EXERCISE INSTRUCTIONS: Lines below that include "size" are the answer; copy each one.

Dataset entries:
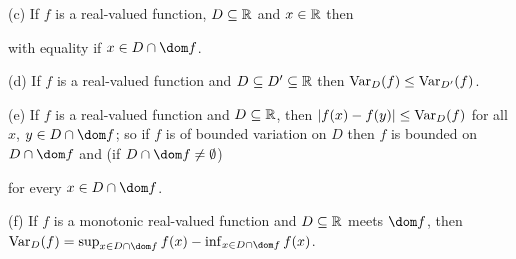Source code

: (c) If $f$ is a real-valued function, $D\subseteq\Bbb R$ and
$x\in \Bbb R$ then


\noindent with equality if $x\in D\cap\dom f$.

(d) If $f$ is a real-valued function and $D\subseteq D'\subseteq\Bbb R$
then $\mathop{\text{Var}}_D(f)\le\mathop{\text{Var}}_{D'}(f)$.

(e) If $f$ is a real-valued function and $D\subseteq\Bbb R$, then
$|f(x)-f(y)|\le\mathop{\text{Var}}_D(f)$ for all $x$, $y\in D\cap\dom f$;  so if $f$ is
of bounded variation on $D$ then $f$ is bounded on $D\cap\dom f$ and (if
$D\cap\dom f\ne\emptyset$)


\noindent for every $x\in D\cap\dom f$.

(f) If $f$ is a monotonic real-valued function and $D\subseteq\Bbb R$
meets $\dom f$, then
\discrcenter{468pt}
{$\Var_D(f)=\sup_{x\in D\cap\dom f}f(x)-\inf_{x\in D\cap\dom f}f(x)$.}


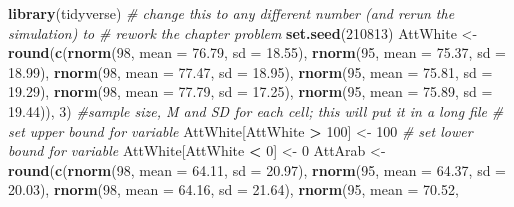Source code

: \documentclass[
  11pt,
]{book}
\newenvironment{Shaded}{\begin{snugshade}}{\end{snugshade}}
\newcommand{\AttributeTok}[1]{\textcolor[rgb]{0.27,0.27,0.27}{#1}}
\newcommand{\CommentTok}[1]{\textcolor[rgb]{0.37,0.37,0.37}{\textit{#1}}}
\newcommand{\DecValTok}[1]{\textcolor[rgb]{0.06,0.06,0.06}{#1}}
\newcommand{\FloatTok}[1]{\textcolor[rgb]{0.06,0.06,0.06}{#1}}
\newcommand{\FunctionTok}[1]{\textcolor[rgb]{0.27,0.27,0.27}{\textbf{#1}}}
\newcommand{\NormalTok}[1]{#1}
\newcommand{\OtherTok}[1]{\textcolor[rgb]{0.37,0.37,0.37}{#1}}
\newcommand{\SpecialCharTok}[1]{\textcolor[rgb]{0.43,0.43,0.43}{\textbf{#1}}}
\begin{document}
\begin{Shaded}
\begin{Highlighting}[]
\FunctionTok{library}\NormalTok{(tidyverse)}
\CommentTok{\# change this to any different number (and rerun the simulation) to}
\CommentTok{\# rework the chapter problem}
\FunctionTok{set.seed}\NormalTok{(}\DecValTok{210813}\NormalTok{)}
\NormalTok{AttWhite }\OtherTok{\textless{}{-}} \FunctionTok{round}\NormalTok{(}\FunctionTok{c}\NormalTok{(}\FunctionTok{rnorm}\NormalTok{(}\DecValTok{98}\NormalTok{, }\AttributeTok{mean =} \FloatTok{76.79}\NormalTok{, }\AttributeTok{sd =} \FloatTok{18.55}\NormalTok{), }\FunctionTok{rnorm}\NormalTok{(}\DecValTok{95}\NormalTok{, }\AttributeTok{mean =} \FloatTok{75.37}\NormalTok{,}
    \AttributeTok{sd =} \FloatTok{18.99}\NormalTok{), }\FunctionTok{rnorm}\NormalTok{(}\DecValTok{98}\NormalTok{, }\AttributeTok{mean =} \FloatTok{77.47}\NormalTok{, }\AttributeTok{sd =} \FloatTok{18.95}\NormalTok{), }\FunctionTok{rnorm}\NormalTok{(}\DecValTok{95}\NormalTok{, }\AttributeTok{mean =} \FloatTok{75.81}\NormalTok{,}
    \AttributeTok{sd =} \FloatTok{19.29}\NormalTok{), }\FunctionTok{rnorm}\NormalTok{(}\DecValTok{98}\NormalTok{, }\AttributeTok{mean =} \FloatTok{77.79}\NormalTok{, }\AttributeTok{sd =} \FloatTok{17.25}\NormalTok{), }\FunctionTok{rnorm}\NormalTok{(}\DecValTok{95}\NormalTok{, }\AttributeTok{mean =} \FloatTok{75.89}\NormalTok{,}
    \AttributeTok{sd =} \FloatTok{19.44}\NormalTok{)), }\DecValTok{3}\NormalTok{)  }\CommentTok{\#sample size, M and SD for each cell; this will put it in a long file}
\CommentTok{\# set upper bound for variable}
\NormalTok{AttWhite[AttWhite }\SpecialCharTok{\textgreater{}} \DecValTok{100}\NormalTok{] }\OtherTok{\textless{}{-}} \DecValTok{100}
\CommentTok{\# set lower bound for variable}
\NormalTok{AttWhite[AttWhite }\SpecialCharTok{\textless{}} \DecValTok{0}\NormalTok{] }\OtherTok{\textless{}{-}} \DecValTok{0}
\NormalTok{AttArab }\OtherTok{\textless{}{-}} \FunctionTok{round}\NormalTok{(}\FunctionTok{c}\NormalTok{(}\FunctionTok{rnorm}\NormalTok{(}\DecValTok{98}\NormalTok{, }\AttributeTok{mean =} \FloatTok{64.11}\NormalTok{, }\AttributeTok{sd =} \FloatTok{20.97}\NormalTok{), }\FunctionTok{rnorm}\NormalTok{(}\DecValTok{95}\NormalTok{, }\AttributeTok{mean =} \FloatTok{64.37}\NormalTok{,}
    \AttributeTok{sd =} \FloatTok{20.03}\NormalTok{), }\FunctionTok{rnorm}\NormalTok{(}\DecValTok{98}\NormalTok{, }\AttributeTok{mean =} \FloatTok{64.16}\NormalTok{, }\AttributeTok{sd =} \FloatTok{21.64}\NormalTok{), }\FunctionTok{rnorm}\NormalTok{(}\DecValTok{95}\NormalTok{, }\AttributeTok{mean =} \FloatTok{70.52}\NormalTok{,}

\end{Highlighting}
\end{Shaded}
\end{document}
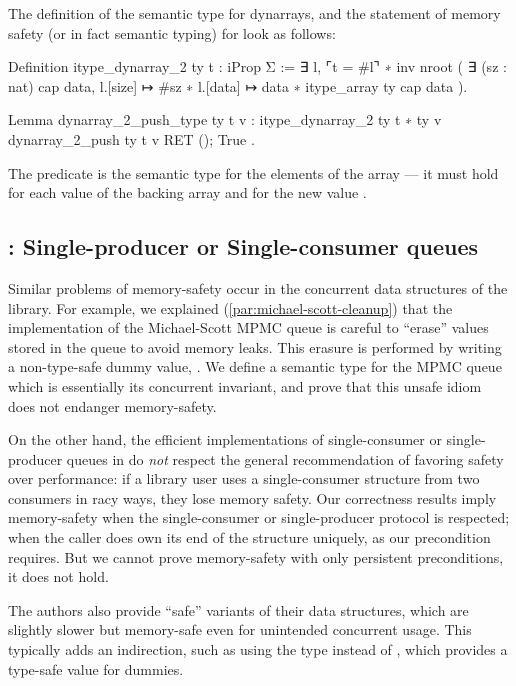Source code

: The definition of the semantic type for dynarrays, and the statement of memory safety (or in fact semantic typing) for  look as follows:
\begin{coqcode}
Definition itype_dynarray_2 ty t : iProp Σ :=
  ∃ l,
  ⌜t = #l⌝ ∗
  inv nroot (
    ∃ (sz : nat) cap data,
    l.[size] ↦ #sz ∗
    l.[data] ↦ data ∗ itype_array ty cap data
  ).

Lemma dynarray_2_push_type ty t v :
  {{{ itype_dynarray_2 ty t ∗ ty v }}}
    dynarray_2_push ty t v
  {{{ RET (); True }}}.
\end{coqcode}

The predicate  is the semantic type for the elements of the array --- it must hold for each value of the backing array and for the new value .

\subsection{\Saturn: Single-producer or Single-consumer queues}

Similar problems of memory-safety occur in the concurrent data structures of the \Saturn library. For example, we explained (\cref{par:michael-scott-cleanup}) that the \Saturn implementation of the Michael-Scott MPMC queue is careful to ``erase'' values stored in the queue to avoid memory leaks. This erasure is performed by writing a non-type-safe dummy value, . We define a semantic type for the MPMC queue which is essentially its concurrent invariant, and prove that this unsafe idiom does not endanger memory-safety.

On the other hand, the efficient implementations of single-consumer or single-producer queues in \Saturn do \emph{not} respect the general \OCaml recommendation of favoring safety over performance: if a library user uses a single-consumer structure from two consumers in racy ways, they lose memory safety. Our correctness results imply memory-safety when the single-consumer or single-producer protocol is respected; when the caller does own its end of the structure uniquely, as our precondition requires. But we cannot prove memory-safety with only persistent preconditions, it does not hold.

The \Saturn authors also provide ``safe'' variants of their data structures, which are slightly slower but memory-safe even for unintended concurrent usage. This typically adds an indirection, such as using the type  instead of , which provides a type-safe  value for dummies.

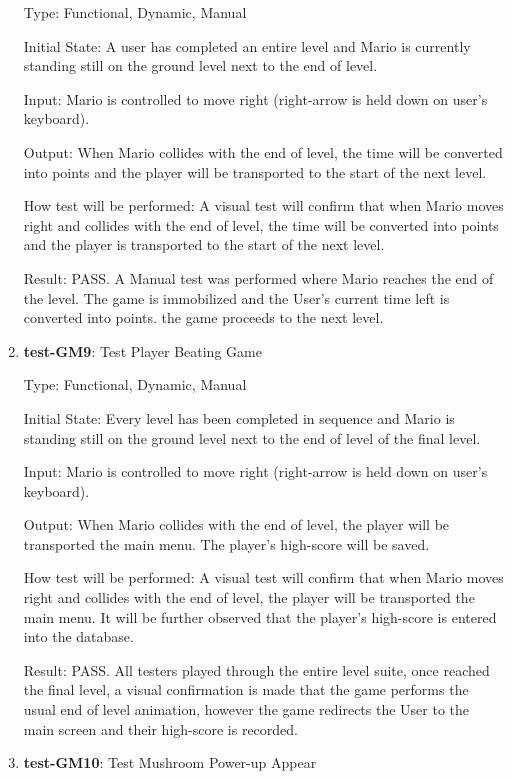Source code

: \documentclass[12pt, titlepage]{article}
\begin{document}
\begin{enumerate}
Type: Functional, Dynamic, Manual

Initial State: A user has completed an entire level and Mario is currently standing still on the ground level next to the end of level.
					
Input: Mario is controlled to move right (right-arrow is held down on user's keyboard).
					
Output: When Mario collides with the end of level, the time will be converted into points and the player will be transported to the start of the next level.
					
How test will be performed: A visual test will confirm that when Mario moves right and collides with the end of level, the time will be converted into points and the player is transported to the start of the next level.

Result: PASS. A Manual test was performed where Mario reaches the end of the level. The game is immobilized and the User's current time left is converted into points. the game proceeds to the next level.

\item{\textbf{test-GM9}: Test Player Beating Game\\}

Type: Functional, Dynamic, Manual

Initial State: Every level has been completed in sequence and Mario is standing still on the ground level next to the end of level of the final level.
					
Input: Mario is controlled to move right (right-arrow is held down on user's keyboard).
					
Output: When Mario collides with the end of level, the player will be transported the main menu. The player's high-score will be saved.
					
How test will be performed: A visual test will confirm that when Mario moves right and collides with the end of level, the player will be transported the main menu. It will be further observed that the player's high-score is entered into the database.

Result: PASS. All testers played through the entire level suite, once reached the final level, a visual confirmation is made that the game performs the usual end of level animation, however the game redirects the User to the main screen and their high-score is recorded.

\item{\textbf{test-GM10}: Test Mushroom Power-up Appear\\}


\end{enumerate}
\end{document}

SOLVED PROBLEM:
    \AttributeTok{sd =} \FloatTok{19.44}\NormalTok{)), }\DecValTok{3}\NormalTok{)  }\CommentTok{\#sample size, M and SD for each cell; this will put it in a long file}
    l.[size] ↦ #sz ∗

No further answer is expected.